September 11, 2013 – The Calgary Herald. Story by Colette Derworiz.
Parks Canada has released a proposal to bring plains bison back to Banff National Park, starting with a five-year pilot project for up to 50 animals in the backcountry before expanding to a larger, more visible area.
The much-anticipated draft plan, released Monday, suggests a phased approach to return bison to their natural habitat in the Rocky Mountains.
“We want to start with a small, five-year pilot, putting somewhere between 30 to 50 animals into a fairly remote backcountry area in Banff and see how that works,” said Bill Hunt, manager of resource conservation with Banff National Park.
But it won’t happen for at least another year or two.
Officials are first asking for broader public input until Nov. 1.
It comes after nearly two years of talks with advocacy, tourism, educational, recreational and environmental groups, municipal and provincial governments and First Nations.
Concerns raised in the preliminary consultations ranged from the financial sustainability of the project to the ability of visitors to see the animals and the possibility bison could wander out of the park boundary or carry health diseases to nearby livestock.
Hunt said they have taken those concerns into account and will continue to refine the plan during the current round of consultations.
The draft plan, however, recommends the phased approach to bison reintroduction over five years.

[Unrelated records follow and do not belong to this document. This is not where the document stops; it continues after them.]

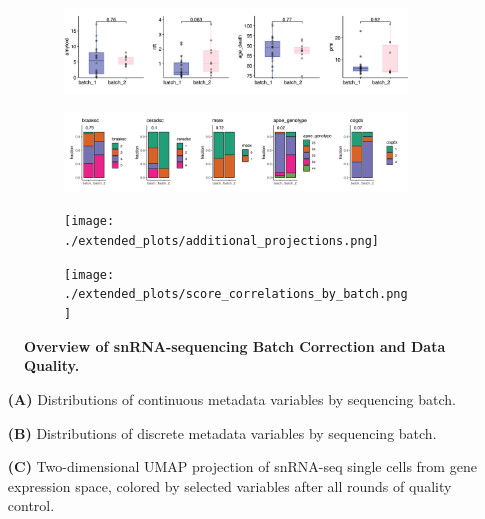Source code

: \begin{figure}[H]
    \begin{subfigure}[t]{\textwidth}
        \caption{}
        \includegraphics[width=\textwidth]{./extended_plots/seq_batch_cont.png}        
    \end{subfigure}
    \begin{subfigure}[t]{\textwidth}
        \caption{}
        \includegraphics[width=\textwidth]{./extended_plots/seq_batch_cat.png}        
    \end{subfigure}  
    \begin{subfigure}[t]{\textwidth}
        \caption{}
        \texttt{[image: ./extended\_plots/additional\_projections.png]}        
    \end{subfigure}   
    \begin{subfigure}[t]{\textwidth}
        \caption{}
        \texttt{[image: ./extended\_plots/score\_correlations\_by\_batch.png]}        
    \end{subfigure}   
    \caption{
        \textbf{Overview of snRNA-sequencing Batch Correction and Data Quality.}\\
    }
    \label{fig:snRNA_quality_annotation}
\end{figure}
\begin{itemize}
    \item[\textbf{(A)}] Distributions of continuous metadata variables by sequencing batch. 
    \item[\textbf{(B)}] Distributions of discrete metadata variables by sequencing batch. 
    \item[\textbf{(C)}] Two-dimensional UMAP projection of snRNA-seq single cells from gene expression space, colored by selected variables after all rounds of quality control. 
\end{itemize}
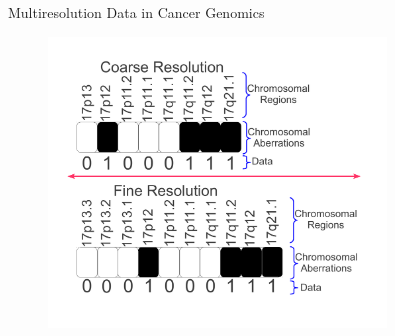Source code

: \documentclass[first=orange,second=purple,logo=redexc]{aaltoslides}
\begin{document}
\begin{frame} {Multiresolution Data in Cancer Genomics} 


\begin{figure}
\centering
  \includegraphics[width=0.8\textwidth]{figures/data}
\end{figure}


\end{frame}

\end{document}
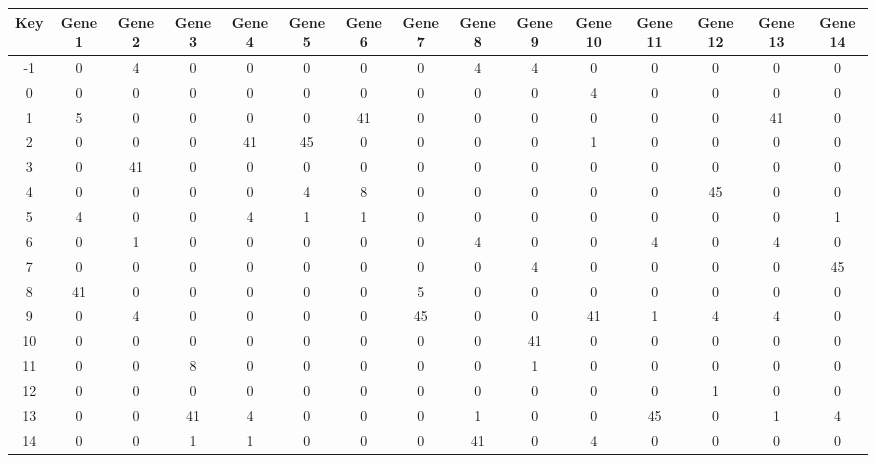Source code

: \begin{tabular}{|c|c|c|c|c|c|c|c|c|c|c|c|c|c|c|}
\hline
Key & Gene 1 & Gene 2 & Gene 3 & Gene 4 & Gene 5 & Gene 6 & Gene 7 & Gene 8 & Gene 9 & Gene 10 & Gene 11 & Gene 12 & Gene 13 & Gene 14 \\
\hline
-1 & 0 & 4 & 0 & 0 & 0 & 0 & 0 & 4 & 4 & 0 & 0 & 0 & 0 & 0 \\
0 & 0 & 0 & 0 & 0 & 0 & 0 & 0 & 0 & 0 & 4 & 0 & 0 & 0 & 0 \\
1 & 5 & 0 & 0 & 0 & 0 & 41 & 0 & 0 & 0 & 0 & 0 & 0 & 41 & 0 \\
2 & 0 & 0 & 0 & 41 & 45 & 0 & 0 & 0 & 0 & 1 & 0 & 0 & 0 & 0 \\
3 & 0 & 41 & 0 & 0 & 0 & 0 & 0 & 0 & 0 & 0 & 0 & 0 & 0 & 0 \\
4 & 0 & 0 & 0 & 0 & 4 & 8 & 0 & 0 & 0 & 0 & 0 & 45 & 0 & 0 \\
5 & 4 & 0 & 0 & 4 & 1 & 1 & 0 & 0 & 0 & 0 & 0 & 0 & 0 & 1 \\
6 & 0 & 1 & 0 & 0 & 0 & 0 & 0 & 4 & 0 & 0 & 4 & 0 & 4 & 0 \\
7 & 0 & 0 & 0 & 0 & 0 & 0 & 0 & 0 & 4 & 0 & 0 & 0 & 0 & 45 \\
8 & 41 & 0 & 0 & 0 & 0 & 0 & 5 & 0 & 0 & 0 & 0 & 0 & 0 & 0 \\
9 & 0 & 4 & 0 & 0 & 0 & 0 & 45 & 0 & 0 & 41 & 1 & 4 & 4 & 0 \\
10 & 0 & 0 & 0 & 0 & 0 & 0 & 0 & 0 & 41 & 0 & 0 & 0 & 0 & 0 \\
11 & 0 & 0 & 8 & 0 & 0 & 0 & 0 & 0 & 1 & 0 & 0 & 0 & 0 & 0 \\
12 & 0 & 0 & 0 & 0 & 0 & 0 & 0 & 0 & 0 & 0 & 0 & 1 & 0 & 0 \\
13 & 0 & 0 & 41 & 4 & 0 & 0 & 0 & 1 & 0 & 0 & 45 & 0 & 1 & 4 \\
14 & 0 & 0 & 1 & 1 & 0 & 0 & 0 & 41 & 0 & 4 & 0 & 0 & 0 & 0 \\
\hline
\end{tabular}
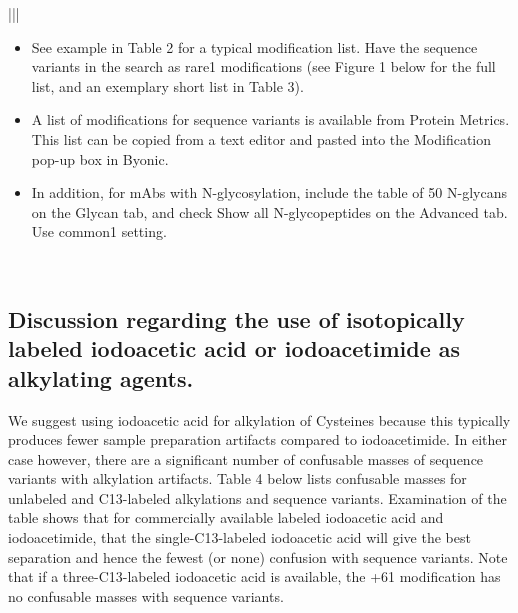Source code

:\documentclass[letterpaper,10pt,oneside,english]{sphinxmanual}
\begin{document}
\begin{savenotes}
\begin{tabular}[t]{|||}
\begin{itemize}
\item {} 
See example in Table 2 for a typical modification list.  Have the sequence variants in the search as rare1 modifications (see Figure 1 below for the full list, and an exemplary short list in Table 3).

\item {} 
A list of modifications for sequence variants is available from Protein Metrics.  This list can be copied from a text editor and pasted into the Modification pop-up box in Byonic.

\item {} 
In addition, for mAbs with N-glycosylation, include the table of 50 N-glycans on the Glycan tab, and check Show all N-glycopeptides on the Advanced tab. Use common1 setting.

\end{itemize}
\\
\hline
\end{tabular}
\par
\sphinxattableend\end{savenotes}


\subsection{Discussion regarding the use of isotopically labeled iodoacetic acid or iodoacetimide as alkylating agents.}
\label{\detokenize{applicationnote:discussion-regarding-the-use-of-isotopically-labeled-iodoacetic-acid-or-iodoacetimide-as-alkylating-agents}}
We suggest using iodoacetic acid for alkylation of Cysteines because this typically produces fewer sample preparation artifacts compared to iodoacetimide.  In either case however, there are a significant number of confusable masses of sequence variants with alkylation artifacts.  Table 4 below lists confusable masses for unlabeled and C13-labeled alkylations and sequence variants.  Examination of the table shows that for commercially available labeled iodoacetic acid and iodoacetimide, that the single-C13-labeled iodoacetic acid will give the best separation and hence the fewest (or none) confusion with sequence variants.  Note that if a three-C13-labeled iodoacetic acid is available, the +61 modification has no confusable masses with sequence variants.

\begin{figure}[H]
\centering

\noindent{}
\end{figure}
\end{document}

Officials would start with a herd between 30 and 50 ear-tagged and collared bison from Elk Island National Park, where there have been no concerns about disease. The bison would arrive in mid-winter and be kept in a paddock for a few months, before being released in the spring into a 425-square kilometre area around the Panther and Dormer Rivers in the east-central portion of the park.
The plan notes the area would offer suitable habitat for bison and allows park officials to monitor the animal’s movements without negatively affecting other species.
It also includes some wire fencing to discourage the animals from moving on to provincial lands or transportation corridors.
“We are only going to put fencing in that we can prove is allowing other wildlife to pass in and out of the area,” said Hunt. “We’ve spent a huge amount of money in Banff recasting the north and south side of the highway and the last thing we want to do is build a Berlin Wall along the east slopes of Banff park.”
Any fences would only be used as a deterrent.
“Bison can get through just about any fence,” he said. “If they’re motivated because they don’t have enough food or resources, they will go anywhere they want to go.
“A key part of this program is to accept that and acknowledge that and make sure we have few enough bison and good enough forage that they are satisfied where they are.”
Hunt said officials will use small-scale prescribed fires to maintain and improve habitat quality for the bison.
Officials with a group advocating to bring bison back to Banff National Park called it a “first-class” plan.
“They’ve taken an appropriately thoughtful approach to how to go about it,” said Harvey Locke, a board member with the Eleanor Luxton Historical Foundation, which has been running a Bison Belong campaign. “One of the great things about Parks Canada is they’re one of the most knowledgeable bison management agencies in the world, so when they develop a plan, they can draw on over 100 years of experience of managing and reintroducing wild bison.